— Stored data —
***
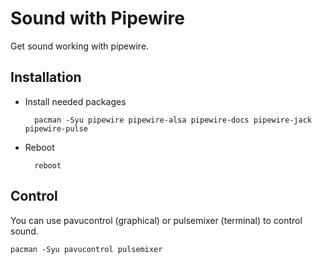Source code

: # Sound with Pipewire

Get sound working with pipewire.

## Installation

* Install needed packages

		pacman -Syu pipewire pipewire-alsa pipewire-docs pipewire-jack pipewire-pulse
		
* Reboot

		reboot
		
## Control

You can use pavucontrol (graphical) or pulsemixer (terminal) to control sound.

	pacman -Syu pavucontrol pulsemixer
***
— Task goal —
Search the entries for the string "pacman" and copy each line where it occurs.

— Finished task —
		pacman -Syu pipewire pipewire-alsa pipewire-docs pipewire-jack pipewire-pulse
	pacman -Syu pavucontrol pulsemixer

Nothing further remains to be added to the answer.